Well I've learned a few things about couple fights over the years. Some of these may not apply to you, but if I'm going to list one I might as well list them all...

One, if you're fighting all the time then you probably shouldn't be together, no matter what it is you're fighting about.

Two, men and women fight differently. Men will generally be inclined to walk away from a fight so they can be alone and work things out in their own mind, while women will want to continue the fight without even pausing until it is resolved. (Trust me and give the guy his space.)

Three, hurtful words come from hurting hearts. If he gets in a good jab, instead of slinging one back at him, try to understand what he's feeling and respond to that. Look past his words to the feelings behind them.

Four, watch what you say.

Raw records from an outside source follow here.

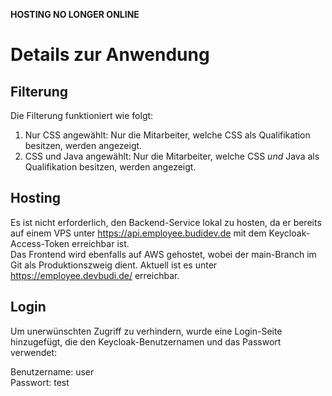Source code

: **HOSTING NO LONGER ONLINE**


# Details zur Anwendung

## Filterung

Die Filterung funktioniert wie folgt:

1. Nur CSS angewählt: Nur die Mitarbeiter, welche CSS als Qualifikation besitzen, werden angezeigt.
2. CSS und Java angewählt: Nur die Mitarbeiter, welche CSS *und* Java als Qualifikation besitzen, werden angezeigt.

## Hosting

Es ist nicht erforderlich, den Backend-Service lokal zu hosten, da er bereits auf einem VPS unter https://api.employee.budidev.de mit dem Keycloak-Access-Token erreichbar ist.<br>
Das Frontend wird ebenfalls auf AWS gehostet, wobei der main-Branch im Git als Produktionszweig dient. Aktuell ist es unter https://employee.devbudi.de/ erreichbar.

## Login

Um unerwünschten Zugriff zu verhindern, wurde eine Login-Seite hinzugefügt, die den Keycloak-Benutzernamen und das Passwort verwendet:

Benutzername: user<br>
Passwort: test
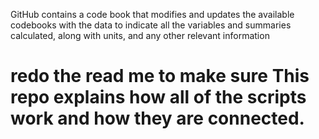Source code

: GitHub contains a code book that modifies and updates the available codebooks with the data to indicate all the variables and summaries calculated, along with units, and any other relevant information


# redo the read me to make sure This repo explains how all of the scripts work and how they are connected.
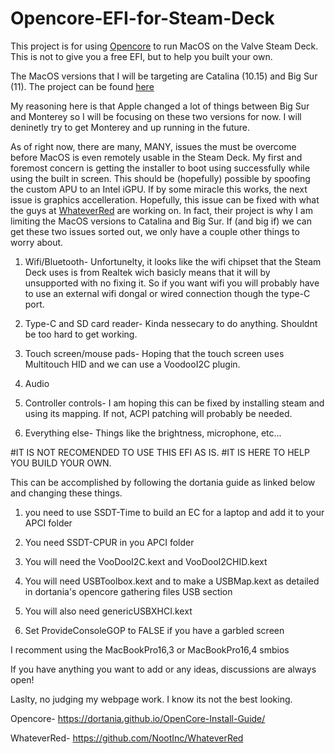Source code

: # Opencore-EFI-for-Steam-Deck

This project is for using [Opencore](https://dortania.github.io/OpenCore-Install-Guide/) to run MacOS on the Valve Steam Deck.
This is not to give you a free EFI, but to help you built your own.

The MacOS versions that I will be targeting are Catalina (10.15) and Big Sur (11).
The project can be found [here](https://github.com/CodeRuner5235/Opencore-EFI-for-Steam-Deck/)

My reasoning here is that Apple changed a lot of things between Big Sur and Monterey so
I will be focusing on these two versions for now. I will deninetly try to get Monterey
and up running in the future. 

As of right now, there are many, MANY, issues the must be overcome before MacOS is even
remotely usable in the Steam Deck. My first and foremost concern is getting the installer
to boot using successfully while using the built in screen. This should be (hopefully) 
possible by spoofing the custom APU to an Intel iGPU. If by some miracle this works, the
next issue is graphics accelleration. Hopefully, this issue can be fixed with what the
guys at [WhateverRed](https://github.com/NootInc/WhateverRed) are working on. In fact, 
their project is why I am limiting the MacOS versions to Catalina and Big Sur. 
If (and big if) we can get these two issues sorted out, we only have a couple other 
things to worry about.

1. Wifi/Bluetooth-
   Unfortunelty, it looks like the wifi chipset that the Steam Deck uses is from Realtek
   wich basicly means that it will by unsupported with no fixing it. So if you want wifi
   you will probably have to use an external wifi dongal or wired connection though the type-C port.
 
2. Type-C and SD card reader-
   Kinda nessecary to do anything. Shouldnt be too hard to get working.
 
 
3. Touch screen/mouse pads- 
   Hoping that the touch screen uses Multitouch HID and we can use a VoodooI2C plugin.

4. Audio

5. Controller controls- 
   I am hoping this can be fixed by installing steam and using its mapping. If not, 
   ACPI patching will probably be needed.

6. Everything else-
   Things like the brightness, microphone, etc...

#IT IS NOT RECOMENDED TO USE THIS EFI AS IS.
#IT IS HERE TO HELP YOU BUILD YOUR OWN.

This can be accomplished by following the dortania guide as linked below
and changing these things.

1. you need to use SSDT-Time to build an EC for a laptop and add it
   to your APCI folder
   
2. You need SSDT-CPUR in you APCI folder

3. You will need the VooDooI2C.kext and VooDooI2CHID.kext

4. You will need USBToolbox.kext and to make a USBMap.kext as detailed
   in dortania's opencore gathering files USB section
   
5. You will also need genericUSBXHCI.kext

6. Set ProvideConsoleGOP to FALSE if you have a garbled screen

I recomment using the MacBookPro16,3 or MacBookPro16,4 smbios

If you have anything you want to add or any ideas, discussions
are always open!

Laslty, no judging my webpage work. I know its not the best looking.

Opencore- https://dortania.github.io/OpenCore-Install-Guide/

WhateverRed- https://github.com/NootInc/WhateverRed
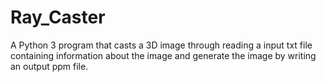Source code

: # Ray_Caster
A Python 3 program that casts a 3D image through reading a input txt file containing information about the image and generate the image by writing an output ppm file.
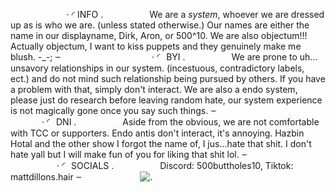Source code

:  
 
 
 
      
 ‧ ◜ INFO .
     We are a *system*, whoever we are dressed up as is who we are. (unless stated otherwise.) Our names are either the name in our displayname, Dirk, Aron, or 500^10. We are also objectum!!! Actually objectum, I want to kiss puppets and they genuinely make me blush. -_-; ⏖  
       
    
      
   ‧ ◜ BYI .
     We are prone to uh... unsavory relationships in our system. (incestuous, contradictory labels, ect.) and do not mind such relationship being pursued by others. If you have a problem with that, simply don't interact. We are also a endo system, please just do research before leaving random hate, our system experience is not magically gone once you say such things.  ⏖
  
  
     
    
  
   
    
  ‧ ◜ DNI .
     Aside from the obvious, we are not comfortable with TCC or supporters. Endo antis don't interact, it's annoying. Hazbin Hotal and the other show I forgot the name of, I jus...hate that shit. I don't hate yall but I will make fun of you for liking that shit lol.   ⏖ 
        
     
       
    ‧ ◜ SOCIALS .
     Discord: 500buttholes10, Tiktok: mattdillons.hair  ⏖
  
  
  
   
  
   ![.](https://file.garden/ZhFz5XtGggibKC4O/Untitled314_20241207144346.png)
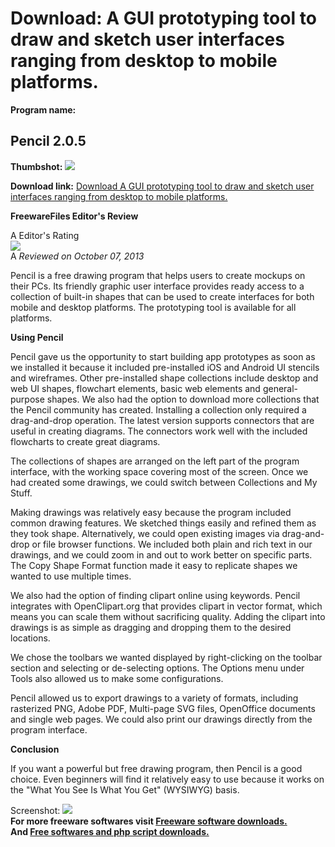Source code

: # Download: A GUI prototyping tool to draw and sketch user interfaces ranging from desktop to mobile platforms.

**Program name:**

## Pencil 2.0.5

  
**Thumbshot:** ![](http://www.freewarefiles.com/screenshot/pencilproject_md.jpg)   
  
**Download link:** [Download A GUI prototyping tool to draw and sketch user interfaces ranging from desktop to mobile platforms.](http://freesoftwares.boysofts.com/Pencil_program_92386.html)  
  


**FreewareFiles Editor's Review**  
  


A Editor's Rating  
![](http://www.freewarefiles.com/images/rating/4.5.gif)  
A _Reviewed on October 07, 2013_   
  
Pencil is a free drawing program that helps users to create mockups on their PCs. Its friendly graphic user interface provides ready access to a collection of built-in shapes that can be used to create interfaces for both mobile and desktop platforms. The prototyping tool is available for all platforms. 

**Using Pencil**

Pencil gave us the opportunity to start building app prototypes as soon as we installed it because it included pre-installed iOS and Android UI stencils and wireframes. Other pre-installed shape collections include desktop and web UI shapes, flowchart elements, basic web elements and general-purpose shapes. We also had the option to download more collections that the Pencil community has created. Installing a collection only required a drag-and-drop operation. The latest version supports connectors that are useful in creating diagrams. The connectors work well with the included flowcharts to create great diagrams. 

The collections of shapes are arranged on the left part of the program interface, with the working space covering most of the screen. Once we had created some drawings, we could switch between Collections and My Stuff.

Making drawings was relatively easy because the program included common drawing features. We sketched things easily and refined them as they took shape. Alternatively, we could open existing images via drag-and-drop or file browser functions. We included both plain and rich text in our drawings, and we could zoom in and out to work better on specific parts. The Copy Shape Format function made it easy to replicate shapes we wanted to use multiple times.

We also had the option of finding clipart online using keywords. Pencil integrates with OpenClipart.org that provides clipart in vector format, which means you can scale them without sacrificing quality. Adding the clipart into drawings is as simple as dragging and dropping them to the desired locations. 

We chose the toolbars we wanted displayed by right-clicking on the toolbar section and selecting or de-selecting options. The Options menu under Tools also allowed us to make some configurations.

Pencil allowed us to export drawings to a variety of formats, including rasterized PNG, Adobe PDF, Multi-page SVG files, OpenOffice documents and single web pages. We could also print our drawings directly from the program interface.

**Conclusion**

If you want a powerful but free drawing program, then Pencil is a good choice. Even beginners will find it relatively easy to use because it works on the "What You See Is What You Get" (WYSIWYG) basis. 

  
  
Screenshot: ![](http://www.freewarefiles.com/screenshot/pencilproject.jpg)   
**For more freeware softwares visit [Freeware software downloads.](http://freesoftwares.boysofts.com/)**   
**And [Free softwares and php script downloads.](http://www.boysofts.com/)**
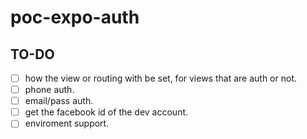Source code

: # poc-expo-auth

## TO-DO

- [ ] how the view or routing with be set, for views that are auth or not.
- [ ] phone auth.
- [ ] email/pass auth.
- [ ] get the facebook id of the dev account.
- [ ] enviroment support.
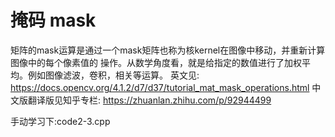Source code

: # 掩码 mask
矩阵的mask运算是通过一个mask矩阵也称为核kernel在图像中移动，并重新计算图像中的每个像素值的
操作。从数学角度看，就是给指定的数值进行了加权平均。例如图像滤波，卷积，相关等运算。
英文见:
https://docs.opencv.org/4.1.2/d7/d37/tutorial_mat_mask_operations.html
中文版翻译版见知乎专栏:
https://zhuanlan.zhihu.com/p/92944499

手动学习下:code2-3.cpp

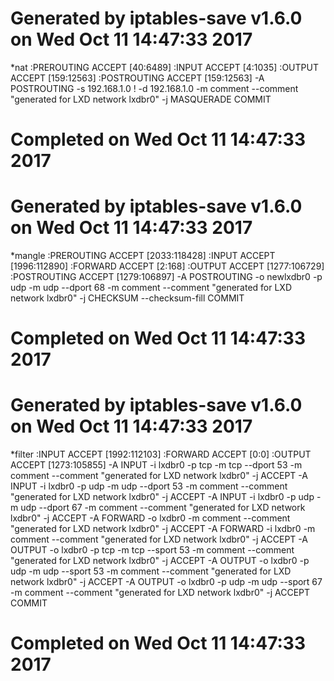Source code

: # Generated by iptables-save v1.6.0 on Wed Oct 11 14:47:33 2017
*nat
:PREROUTING ACCEPT [40:6489]
:INPUT ACCEPT [4:1035]
:OUTPUT ACCEPT [159:12563]
:POSTROUTING ACCEPT [159:12563]
-A POSTROUTING -s 192.168.1.0 ! -d 192.168.1.0  -m comment --comment "generated for LXD network lxdbr0" -j MASQUERADE
COMMIT
# Completed on Wed Oct 11 14:47:33 2017
# Generated by iptables-save v1.6.0 on Wed Oct 11 14:47:33 2017
*mangle
:PREROUTING ACCEPT [2033:118428]
:INPUT ACCEPT [1996:112890]
:FORWARD ACCEPT [2:168]
:OUTPUT ACCEPT [1277:106729]
:POSTROUTING ACCEPT [1279:106897]
-A POSTROUTING -o newlxdbr0 -p udp -m udp --dport 68 -m comment --comment "generated for LXD network lxdbr0" -j CHECKSUM --checksum-fill
COMMIT
# Completed on Wed Oct 11 14:47:33 2017
# Generated by iptables-save v1.6.0 on Wed Oct 11 14:47:33 2017
*filter
:INPUT ACCEPT [1992:112103]
:FORWARD ACCEPT [0:0]
:OUTPUT ACCEPT [1273:105855]
-A INPUT -i lxdbr0 -p tcp -m tcp --dport 53 -m comment --comment "generated for LXD network lxdbr0" -j ACCEPT
-A INPUT -i lxdbr0 -p udp -m udp --dport 53 -m comment --comment "generated for LXD network lxdbr0" -j ACCEPT
-A INPUT -i lxdbr0 -p udp -m udp --dport 67 -m comment --comment "generated for LXD network lxdbr0" -j ACCEPT
-A FORWARD -o lxdbr0 -m comment --comment "generated for LXD network lxdbr0" -j ACCEPT
-A FORWARD -i lxdbr0 -m comment --comment "generated for LXD network lxdbr0" -j ACCEPT
-A OUTPUT -o lxdbr0 -p tcp -m tcp --sport 53 -m comment --comment "generated for LXD network lxdbr0" -j ACCEPT
-A OUTPUT -o lxdbr0 -p udp -m udp --sport 53 -m comment --comment "generated for LXD network lxdbr0" -j ACCEPT
-A OUTPUT -o lxdbr0 -p udp -m udp --sport 67 -m comment --comment "generated for LXD network lxdbr0" -j ACCEPT
COMMIT
# Completed on Wed Oct 11 14:47:33 2017
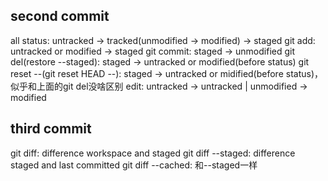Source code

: 
## second commit
all status: untracked -> tracked(unmodified -> modified) -> staged
git add: untracked or modified -> staged
git commit: staged -> unmodified
git del(restore --staged): staged -> untracked or modified(before status)
git reset --(git reset HEAD --): staged -> untracked or midified(before status)，似乎和上面的git del没啥区别
edit: untracked -> untracked | unmodified -> modified

## third commit
git diff: difference workspace and staged
git diff --staged: difference staged and last committed
git diff --cached: 和--staged一样


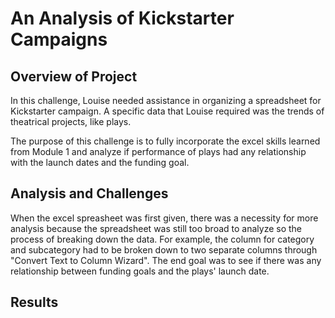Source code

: # An Analysis of Kickstarter Campaigns
## Overview of Project
In this challenge, Louise needed assistance in organizing a spreadsheet for Kickstarter campaign. A specific data that Louise required was the trends of theatrical projects, like plays.

The purpose of this challenge is to fully incorporate the excel skills learned from Module 1 and analyze if performance of plays had any relationship with the launch dates and the funding goal.

## Analysis and Challenges
When the excel spreasheet was first given, there was a necessity for more analysis because the spreadsheet was still too broad to analyze so the process of breaking down the data. For example, the column for category and subcategory had to be broken down to two separate columns through "Convert Text to Column Wizard".
The end goal was to see if there was any relationship between funding goals and the plays' launch date.
## Results
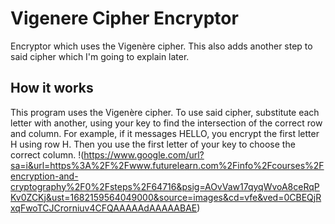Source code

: # Vigenere Cipher Encryptor
Encryptor which uses the Vigenère cipher. This also adds another step to said cipher which I'm going to explain later.
## How it works
This program uses the Vigenère cipher. To use said cipher, substitute each letter with another, using your key to find the intersection of the correct row and column. For example, if it messages HELLO, you encrypt the first letter H using row H. Then you use the first letter of your key to choose the correct column. !(https://www.google.com/url?sa=i&url=https%3A%2F%2Fwww.futurelearn.com%2Finfo%2Fcourses%2Fencryption-and-cryptography%2F0%2Fsteps%2F64716&psig=AOvVaw17qyqWvoA8ceRqPKv0ZCKj&ust=1682159564049000&source=images&cd=vfe&ved=0CBEQjRxqFwoTCJCrorniuv4CFQAAAAAdAAAAABAE)
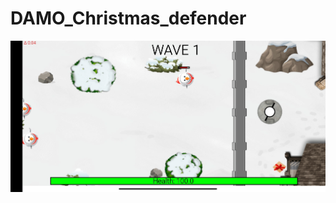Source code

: # DAMO_Christmas_defender

![](https://github.com/orifer/DAMO_Christmas_defender/blob/master/image.jpg?raw=true)
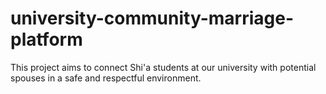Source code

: # university-community-marriage-platform
This project aims to connect Shi'a students at our university with potential spouses in a safe and respectful environment.
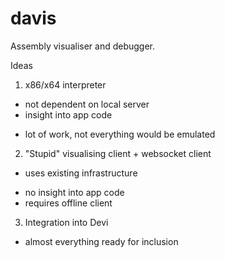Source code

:# davis
Assembly visualiser and debugger.

Ideas
1) x86/x64 interpreter
+ not dependent on local server
+ insight into app code
- lot of work, not everything would be emulated

2) "Stupid" visualising client + websocket client
+ uses existing infrastructure
- no insight into app code
- requires offline client

3) Integration into Devi
+ almost everything ready for inclusion
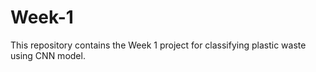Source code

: # Week-1
This repository contains the Week 1 project for classifying plastic waste using CNN model.
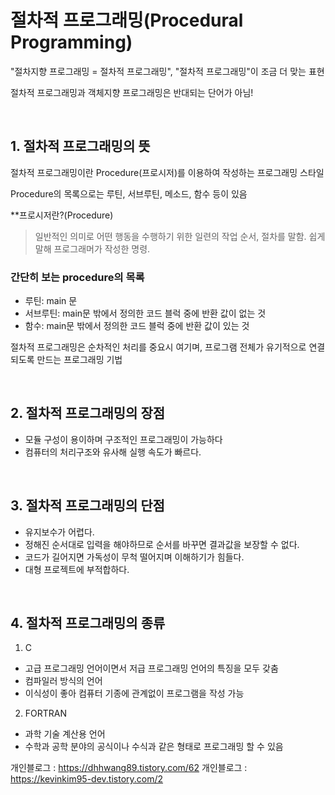 # 절차적 프로그래밍(Procedural Programming)

"절차지향 프로그래밍 = 절차적 프로그래밍", "절차적 프로그래밍"이 조금 더 맞는 표현

절차적 프로그래밍과 객체지향 프로그래밍은 반대되는 단어가 아님!

<br>

## 1. 절차적 프로그래밍의 뜻

절차적 프로그래밍이란 Procedure(프로시저)를 이용하여 작성하는 프로그래밍 스타일

Procedure의 목록으로는 루틴, 서브루틴, 메소드, 함수 등이 있음


**프로시저란?(Procedure)
> 일반적인 의미로 어떤 행동을 수행하기 위한 일련의 작업 순서, 절차를 말함. 쉽게 말해 프로그래머가 작성한 명령. 


### 간단히 보는 procedure의 목록
- 루틴: main 문
- 서브루틴: main문 밖에서 정의한 코드 블럭 중에 반환 값이 없는 것
- 함수: main문 밖에서 정의한 코드 블럭 중에 반환 값이 있는 것
 


절차적 프로그래밍은 순차적인 처리를 중요시 여기며, 프로그램 전체가 유기적으로 연결되도록 만드는 프로그래밍 기법

<br>

## 2. 절차적 프로그래밍의 장점
- 모듈 구성이 용이하며 구조적인 프로그래밍이 가능하다
- 컴퓨터의 처리구조와 유사해 실행 속도가 빠르다.
 
<br>

## 3. 절차적 프로그래밍의 단점
- 유지보수가 어렵다.
- 정해진 순서대로 입력을 해야하므로 순서를 바꾸면 결과값을 보장할 수 없다.
- 코드가 길어지면 가독성이 무척 떨어지며 이해하기가 힘들다.
- 대형 프로젝트에 부적합하다.

<br>

## 4. 절차적 프로그래밍의 종류
1. C

- 고급 프로그래밍 언어이면서 저급 프로그래밍 언어의 특징을 모두 갖춤
- 컴파일러 방식의 언어
- 이식성이 좋아 컴퓨터 기종에 관계없이 프로그램을 작성 가능

2. FORTRAN

- 과학 기술 계산용 언어
- 수학과 공학 분야의 공식이나 수식과 같은 형태로 프로그래밍 할 수 있음


개인블로그 : https://dhhwang89.tistory.com/62
개인블로그 : https://kevinkim95-dev.tistory.com/2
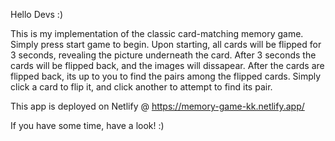 Hello Devs :)

This is my implementation of the classic card-matching memory game. Simply press start game to begin. Upon starting, all cards will be flipped for 3 seconds, revealing the picture underneath the card. After 3 seconds the cards will be flipped back, and the images will dissapear. After the cards are flipped back, its up to you to find the pairs among the flipped cards. Simply click a card to flip it, and click another to attempt to find its pair. 

This app is deployed on Netlify @ https://memory-game-kk.netlify.app/ 

If you have some time, have a look! :)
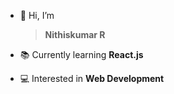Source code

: - 👋  Hi, I’m 

   > **Nithiskumar R**
- 📚  Currently learning **React.js**
- 💻  Interested in **Web Development**
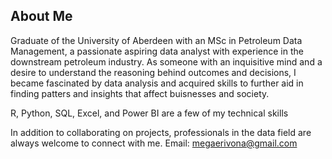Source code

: ## About Me
Graduate of the University of Aberdeen with an MSc in Petroleum Data Management, a passionate aspiring data analyst with experience in the downstream petroleum industry. As someone with an inquisitive mind and a desire to understand the reasoning behind outcomes and decisions, I became fascinated by data analysis and acquired skills to further aid in finding patters and insights that affect buisnesses and society.

R, Python, SQL, Excel, and Power BI are a few of my technical skills

In addition to collaborating on projects, professionals in the data field are always welcome to connect with me. Email: megaerivona@gmail.com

Words can do a lot more damage than we realize in the heat of the moment, and not everyone understands number three.

Five, never raise your voice. Try not to be defensive. It may take every ounce of strength you have, but this is very important.

Six, listen more than you talk. Even if he's screaming like a banshee and not making any sense, listen to him. If you have to then ask him to clarify some things so you understand. Even if he doesn't see it right away, in hindsight he'll know from the way you listened that you really do care about him.

Seven, "I'm sorry" and "Will you please forgive me?" are powerful, powerful words.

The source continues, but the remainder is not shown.